A Membrane Computing Approach to the Generalized Nash Equilibrium
Alejandro Luque-Cerpa, Miguel A. Gutiérrez-Naranjo
TL;DR
This work tackles computing Generalized Nash Equilibria ($GNE$) in population games by bridging Evolutionary Game Theory ($EGT$) with Membrane Computing. It proposes a first approach that models $GNEP$ via Transition P systems with membrane polarization and embeds Brown‑von Neumann‑Nash ($BNN$) dynamics into a discretized, five‑stage EDM‑PDM framework, analyzed for linear time complexity in the time horizon. The paper provides a formal P‑system design and a complexity proof, complemented by a small experimental demonstration in an Energy Market Game showing convergence to a $GNE$ within a few iterations.

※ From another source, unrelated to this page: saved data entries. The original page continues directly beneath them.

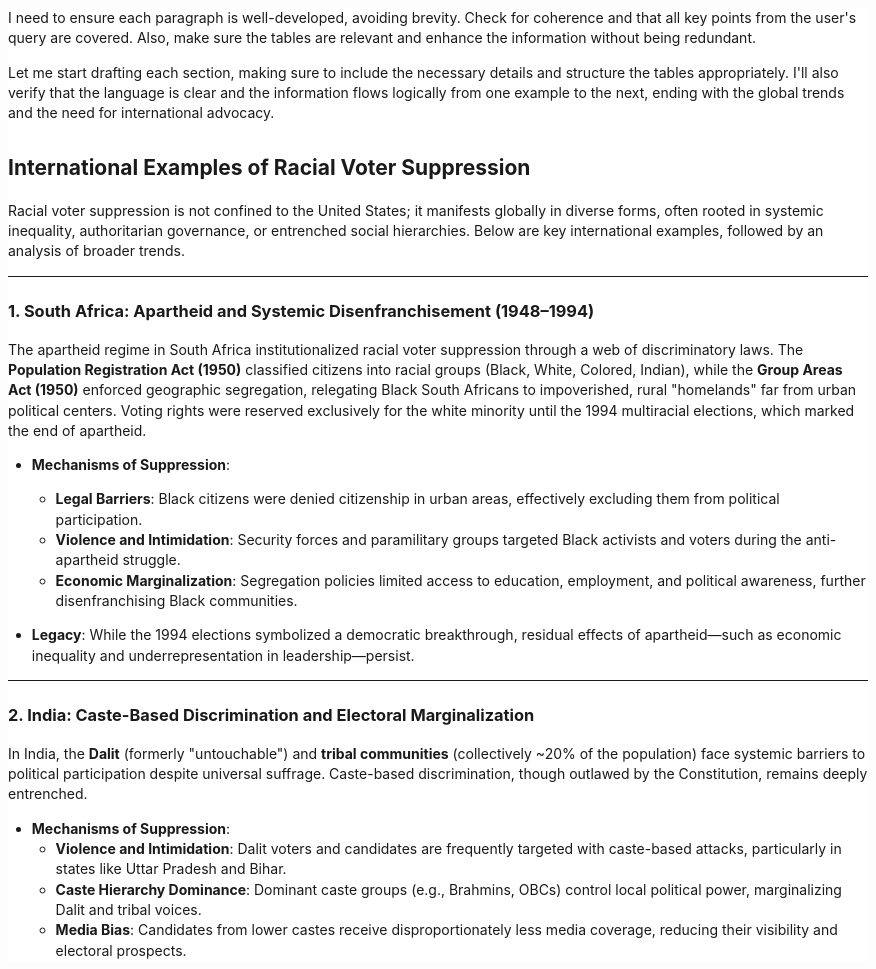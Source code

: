 I need to ensure each paragraph is well-developed, avoiding brevity. Check for coherence and that all key points from the user's query are covered. Also, make sure the tables are relevant and enhance the information without being redundant.

Let me start drafting each section, making sure to include the necessary details and structure the tables appropriately. I'll also verify that the language is clear and the information flows logically from one example to the next, ending with the global trends and the need for international advocacy.
</think>

## International Examples of Racial Voter Suppression  

Racial voter suppression is not confined to the United States; it manifests globally in diverse forms, often rooted in systemic inequality, authoritarian governance, or entrenched social hierarchies. Below are key international examples, followed by an analysis of broader trends.  

---

### **1. South Africa: Apartheid and Systemic Disenfranchisement (1948–1994)**  
The apartheid regime in South Africa institutionalized racial voter suppression through a web of discriminatory laws. The **Population Registration Act (1950)** classified citizens into racial groups (Black, White, Colored, Indian), while the **Group Areas Act (1950)** enforced geographic segregation, relegating Black South Africans to impoverished, rural "homelands" far from urban political centers. Voting rights were reserved exclusively for the white minority until the 1994 multiracial elections, which marked the end of apartheid.  

- **Mechanisms of Suppression**:  
  - **Legal Barriers**: Black citizens were denied citizenship in urban areas, effectively excluding them from political participation.  
  - **Violence and Intimidation**: Security forces and paramilitary groups targeted Black activists and voters during the anti-apartheid struggle.  
  - **Economic Marginalization**: Segregation policies limited access to education, employment, and political awareness, further disenfranchising Black communities.  

- **Legacy**: While the 1994 elections symbolized a democratic breakthrough, residual effects of apartheid—such as economic inequality and underrepresentation in leadership—persist.  

---

### **2. India: Caste-Based Discrimination and Electoral Marginalization**  
In India, the **Dalit** (formerly "untouchable") and **tribal communities** (collectively ~20% of the population) face systemic barriers to political participation despite universal suffrage. Caste-based discrimination, though outlawed by the Constitution, remains deeply entrenched.  

- **Mechanisms of Suppression**:  
  - **Violence and Intimidation**: Dalit voters and candidates are frequently targeted with caste-based attacks, particularly in states like Uttar Pradesh and Bihar.  
  - **Caste Hierarchy Dominance**: Dominant caste groups (e.g., Brahmins, OBCs) control local political power, marginalizing Dalit and tribal voices.  
  - **Media Bias**: Candidates from lower castes receive disproportionately less media coverage, reducing their visibility and electoral prospects.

The significance lies in a novel computational bridge between $GNEP$ and Membrane Computing, with potential for applying membrane‑based methods to a broad class of EDM‑PDM problems and real‑world equilibrium computations.
Abstract
In Evolutionary Game Theory (EGT), a population reaches a Nash equilibrium when none of the agents can improve its objective by solely changing its strategy on its own. Roughly speaking, this equilibrium is a protection against betrayal. Generalized Nash Equilibrium (GNE) is a more complex version of this idea with important implications in real-life problems in economics, wireless communication, the electricity market, or engineering among other areas. In this paper, we propose a first approach to GNE with Membrane Computing techniques and show how GNE problems can be modeled with P systems, bridging both areas and opening a door for a flow of problems and solutions in both directions.